His mausoleum is in the Barbaros Park of Beşiktaş, Istanbul, where his statue also stands, next to the Istanbul Naval Museum. On the back of the statue are verses by the Turkish poet Yahya Kemal Beyatlı, which may be translated as follows:

Whence on the sea's horizon comes that roar?

Can it be Barbarossa now returning From Tunis or Algiers or from the Isles?

Two hundred vessels ride upon the waves, Coming from lands the rising Crescent lights:

O blessed ships, from what seas are ye come?

Barbaros Boulevard starts from his mausoleum on the Bosphorus and runs up to the Levent and Maslak business districts and beyond.

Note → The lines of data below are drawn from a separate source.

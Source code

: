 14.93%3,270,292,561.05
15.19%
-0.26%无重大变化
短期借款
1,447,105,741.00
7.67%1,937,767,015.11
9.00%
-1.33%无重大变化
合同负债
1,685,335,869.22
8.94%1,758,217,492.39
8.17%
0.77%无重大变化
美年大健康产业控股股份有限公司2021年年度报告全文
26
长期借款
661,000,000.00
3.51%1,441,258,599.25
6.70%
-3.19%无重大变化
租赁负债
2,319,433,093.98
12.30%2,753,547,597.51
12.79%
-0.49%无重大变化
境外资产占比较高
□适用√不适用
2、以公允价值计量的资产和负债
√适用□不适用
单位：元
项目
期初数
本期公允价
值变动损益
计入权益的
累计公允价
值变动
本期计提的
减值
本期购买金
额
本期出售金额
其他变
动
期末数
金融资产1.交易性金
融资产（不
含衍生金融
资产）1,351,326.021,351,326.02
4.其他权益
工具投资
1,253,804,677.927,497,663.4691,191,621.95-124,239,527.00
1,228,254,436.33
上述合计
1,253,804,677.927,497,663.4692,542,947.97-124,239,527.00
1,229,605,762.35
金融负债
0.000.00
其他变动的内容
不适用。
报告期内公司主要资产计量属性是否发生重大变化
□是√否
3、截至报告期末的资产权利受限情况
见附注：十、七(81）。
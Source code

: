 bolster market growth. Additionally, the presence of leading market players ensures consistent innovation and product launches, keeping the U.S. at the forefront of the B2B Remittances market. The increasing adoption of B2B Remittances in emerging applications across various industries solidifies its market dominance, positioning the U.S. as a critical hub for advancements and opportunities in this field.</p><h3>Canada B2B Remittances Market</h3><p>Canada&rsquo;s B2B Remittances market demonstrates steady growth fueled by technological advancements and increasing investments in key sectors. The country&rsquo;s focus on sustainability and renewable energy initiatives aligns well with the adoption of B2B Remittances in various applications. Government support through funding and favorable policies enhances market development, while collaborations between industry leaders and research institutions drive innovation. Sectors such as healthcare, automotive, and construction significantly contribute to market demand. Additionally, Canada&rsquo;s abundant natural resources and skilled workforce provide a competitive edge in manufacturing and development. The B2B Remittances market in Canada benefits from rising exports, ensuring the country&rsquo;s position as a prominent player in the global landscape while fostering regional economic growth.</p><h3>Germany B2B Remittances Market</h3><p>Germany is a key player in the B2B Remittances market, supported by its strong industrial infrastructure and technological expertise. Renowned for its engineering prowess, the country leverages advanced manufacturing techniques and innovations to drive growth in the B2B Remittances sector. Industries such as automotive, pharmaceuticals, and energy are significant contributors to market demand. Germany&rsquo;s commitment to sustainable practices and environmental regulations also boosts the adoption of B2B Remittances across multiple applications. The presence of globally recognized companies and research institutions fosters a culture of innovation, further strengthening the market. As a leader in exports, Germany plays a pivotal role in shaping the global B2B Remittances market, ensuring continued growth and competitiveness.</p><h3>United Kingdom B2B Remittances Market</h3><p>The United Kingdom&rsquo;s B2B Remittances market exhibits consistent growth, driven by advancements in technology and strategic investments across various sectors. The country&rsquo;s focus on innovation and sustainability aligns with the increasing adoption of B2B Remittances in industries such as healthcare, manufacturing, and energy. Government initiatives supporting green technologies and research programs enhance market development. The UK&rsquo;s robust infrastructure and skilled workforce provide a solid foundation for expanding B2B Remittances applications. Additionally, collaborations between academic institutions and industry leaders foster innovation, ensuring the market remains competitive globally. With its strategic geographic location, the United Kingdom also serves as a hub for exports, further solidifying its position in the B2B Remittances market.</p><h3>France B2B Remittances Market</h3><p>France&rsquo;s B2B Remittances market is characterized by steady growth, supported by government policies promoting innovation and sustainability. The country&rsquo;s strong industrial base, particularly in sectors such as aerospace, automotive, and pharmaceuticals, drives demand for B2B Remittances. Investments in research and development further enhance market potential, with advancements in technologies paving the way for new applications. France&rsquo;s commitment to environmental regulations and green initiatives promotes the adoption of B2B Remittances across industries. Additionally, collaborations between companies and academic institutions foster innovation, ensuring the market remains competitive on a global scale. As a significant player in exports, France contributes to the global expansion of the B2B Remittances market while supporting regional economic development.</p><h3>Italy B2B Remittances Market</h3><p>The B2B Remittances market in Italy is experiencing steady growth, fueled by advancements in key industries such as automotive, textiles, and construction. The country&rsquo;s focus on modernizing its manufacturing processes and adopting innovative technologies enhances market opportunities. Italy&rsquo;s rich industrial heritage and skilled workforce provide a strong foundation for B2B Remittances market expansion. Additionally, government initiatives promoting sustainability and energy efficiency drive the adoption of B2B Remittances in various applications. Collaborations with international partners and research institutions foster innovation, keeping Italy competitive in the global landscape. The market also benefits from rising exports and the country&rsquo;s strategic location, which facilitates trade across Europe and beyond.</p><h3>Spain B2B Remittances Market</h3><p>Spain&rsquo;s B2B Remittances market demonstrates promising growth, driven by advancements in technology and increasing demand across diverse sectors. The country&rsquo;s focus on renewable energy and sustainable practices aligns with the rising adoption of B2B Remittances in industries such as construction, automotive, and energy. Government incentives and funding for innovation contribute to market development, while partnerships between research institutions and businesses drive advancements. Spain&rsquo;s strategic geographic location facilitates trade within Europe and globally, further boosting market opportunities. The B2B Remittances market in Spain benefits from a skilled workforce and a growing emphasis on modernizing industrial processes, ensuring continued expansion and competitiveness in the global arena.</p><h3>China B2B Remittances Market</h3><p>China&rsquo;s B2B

In the centuries following his death, no fleet would clear the Serai Point without firing a salute at his mausoleum. This practice disappeared during the Tanzimat period and was revived by the Turkish navy in 2019.

Several warships of the Turkish Navy and passenger ships have been named after him.

Outside Turkey, or the wider Islamic world, the prolific British historian of naval military history, Edward Keble Chatterton, considered him "the greatest pirate that has ever lived, and one of the cleverest tacticians and strategists the Mediterranean ever bore on its waters"; noting that "his death was received by Christian Europe with a sigh of the greatest relief."

The Barbaros Hayrettin Pasha Mosque complex built in the Levent neighborhood of Istanbul was named after him.

==Cultural depictions==
Hayreddin Barbarossa has been the subject of many Turkish films. In the 2021 Turkish TV series Barbaros: Sword of the Mediterranean, Hayreddin Barbarossa is portrayed by actor Ulas Tuna Astepe. In the 2022 Turkish TV series Barbaros Hayreddin: Sultan's Edict, Hayreddin Barbarossa is portrayed by actor Tolgahan Sayışman.

It should also be noted that the name of Hector Barbossa (Barbosa is also a Galician-Portuguese surname), a fictional character in the Pirates of the Caribbean film series, is a derivative of Hayreddin Barbarossa's.